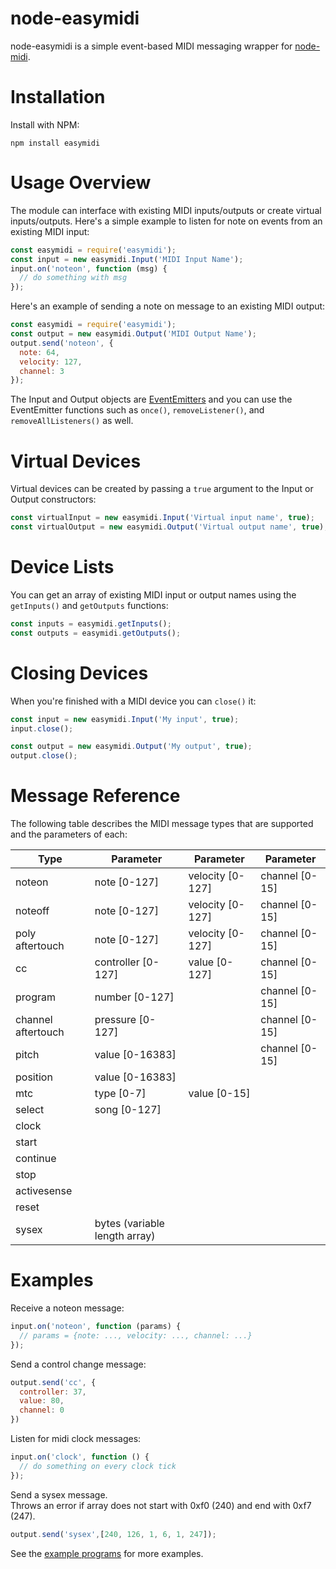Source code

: # node-easymidi
node-easymidi is a simple event-based MIDI messaging wrapper for [node-midi](https://github.com/justinlatimer/node-midi).

# Installation
Install with NPM:

```
npm install easymidi
```

# Usage Overview
The module can interface with existing MIDI inputs/outputs or create virtual inputs/outputs.  Here's a simple example to listen for note on events from an existing MIDI input:

```javascript
const easymidi = require('easymidi');
const input = new easymidi.Input('MIDI Input Name');
input.on('noteon', function (msg) {
  // do something with msg
});
```

Here's an example of sending a note on message to an existing MIDI output:

```javascript
const easymidi = require('easymidi');
const output = new easymidi.Output('MIDI Output Name');
output.send('noteon', {
  note: 64,
  velocity: 127,
  channel: 3
});
```

The Input and Output objects are [EventEmitters](http://nodejs.org/api/events.html#events_class_events_eventemitter) and you can use the EventEmitter functions such as `once()`, `removeListener()`, and `removeAllListeners()` as well.

# Virtual Devices
Virtual devices can be created by passing a `true` argument to the Input or Output constructors:

```javascript
const virtualInput = new easymidi.Input('Virtual input name', true);
const virtualOutput = new easymidi.Output('Virtual output name', true);
```

# Device Lists
You can get an array of existing MIDI input or output names using the `getInputs()` and `getOutputs` functions:

```javascript
const inputs = easymidi.getInputs();
const outputs = easymidi.getOutputs();
```

# Closing Devices
When you're finished with a MIDI device you can `close()` it:

```javascript
const input = new easymidi.Input('My input', true);
input.close();

const output = new easymidi.Output('My output', true);
output.close();
```

# Message Reference
The following table describes the MIDI message types that are supported and the parameters of each:

| Type               | Parameter          | Parameter        | Parameter      |
|--------------------|--------------------|------------------|----------------|
| noteon             | note [0-127]       | velocity [0-127] | channel [0-15] |
| noteoff            | note [0-127]       | velocity [0-127] | channel [0-15] |
| poly aftertouch    | note [0-127]       | velocity [0-127] | channel [0-15] |
| cc                 | controller [0-127] | value [0-127]    | channel [0-15] |
| program            | number [0-127]     |                  | channel [0-15] |
| channel aftertouch | pressure [0-127]   |                  | channel [0-15] |
| pitch              | value [0-16383]    |                  | channel [0-15] |
| position           | value [0-16383]    |                  |                |
| mtc                | type [0-7]         | value [0-15]     |                |
| select             | song [0-127]       |                  |                |
| clock              |                    |                  |                |
| start              |                    |                  |                |
| continue           |                    |                  |                |
| stop               |                    |                  |                |
| activesense        |                    |                  |                |
| reset              |                    |                  |                |
| sysex              | bytes (variable length array) |             |                | 

# Examples

Receive a noteon message:

```javascript
input.on('noteon', function (params) {
  // params = {note: ..., velocity: ..., channel: ...}
});
```

Send a control change message:

```javascript
output.send('cc', {
  controller: 37,
  value: 80,
  channel: 0
})
```

Listen for midi clock messages:

```javascript
input.on('clock', function () {
  // do something on every clock tick
});
```

Send a sysex message.  
Throws an error if array does not start with 0xf0 (240) and end with 0xf7 (247).
```javascript
output.send('sysex',[240, 126, 1, 6, 1, 247]);
```

See the [example programs](https://github.com/dinchak/node-easymidi/tree/master/examples) for more examples.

● ● ●

§ **Work to be completed**: A word-for-word copy of the data above is needed, one that omits the pictures.

§ **Result**:
Source code

: # node-easymidi
node-easymidi is a simple event-based MIDI messaging wrapper for [node-midi](https://github.com/justinlatimer/node-midi).

# Installation
Install with NPM:

```
npm install easymidi
```

# Usage Overview
The module can interface with existing MIDI inputs/outputs or create virtual inputs/outputs.  Here's a simple example to listen for note on events from an existing MIDI input:

```javascript
const easymidi = require('easymidi');
const input = new easymidi.Input('MIDI Input Name');
input.on('noteon', function (msg) {
  // do something with msg
});
```

Here's an example of sending a note on message to an existing MIDI output:

```javascript
const easymidi = require('easymidi');
const output = new easymidi.Output('MIDI Output Name');
output.send('noteon', {
  note: 64,
  velocity: 127,
  channel: 3
});
```

The Input and Output objects are [EventEmitters](http://nodejs.org/api/events.html#events_class_events_eventemitter) and you can use the EventEmitter functions such as `once()`, `removeListener()`, and `removeAllListeners()` as well.

# Virtual Devices
Virtual devices can be created by passing a `true` argument to the Input or Output constructors:

```javascript
const virtualInput = new easymidi.Input('Virtual input name', true);
const virtualOutput = new easymidi.Output('Virtual output name', true);
```

# Device Lists
You can get an array of existing MIDI input or output names using the `getInputs()` and `getOutputs` functions:

```javascript
const inputs = easymidi.getInputs();
const outputs = easymidi.getOutputs();
```

# Closing Devices
When you're finished with a MIDI device you can `close()` it:

```javascript
const input = new easymidi.Input('My input', true);
input.close();

const output = new easymidi.Output('My output', true);
output.close();
```

# Message Reference
The following table describes the MIDI message types that are supported and the parameters of each:

| Type               | Parameter          | Parameter        | Parameter      |
|--------------------|--------------------|------------------|----------------|
| noteon             | note [0-127]       | velocity [0-127] | channel [0-15] |
| noteoff            | note [0-127]       | velocity [0-127] | channel [0-15] |
| poly aftertouch    | note [0-127]       | velocity [0-127] | channel [0-15] |
| cc                 | controller [0-127] | value [0-127]    | channel [0-15] |
| program            | number [0-127]     |                  | channel [0-15] |
| channel aftertouch | pressure [0-127]   |                  | channel [0-15] |
| pitch              | value [0-16383]    |                  | channel [0-15] |
| position           | value [0-16383]    |                  |                |
| mtc                | type [0-7]         | value [0-15]     |                |
| select             | song [0-127]       |                  |                |
| clock              |                    |                  |                |
| start              |                    |                  |                |
| continue           |                    |                  |                |
| stop               |                    |                  |                |
| activesense        |                    |                  |                |
| reset              |                    |                  |                |
| sysex              | bytes (variable length array) |             |                | 

# Examples

Receive a noteon message:

```javascript
input.on('noteon', function (params) {
  // params = {note: ..., velocity: ..., channel: ...}
});
```

Send a control change message:

```javascript
output.send('cc', {
  controller: 37,
  value: 80,
  channel: 0
})
```

Listen for midi clock messages:

```javascript
input.on('clock', function () {
  // do something on every clock tick
});
```

Send a sysex message.  
Throws an error if array does not start with 0xf0 (240) and end with 0xf7 (247).
```javascript
output.send('sysex',[240, 126, 1, 6, 1, 247]);
```

See the [example programs](https://github.com/dinchak/node-easymidi/tree/master/examples) for more examples.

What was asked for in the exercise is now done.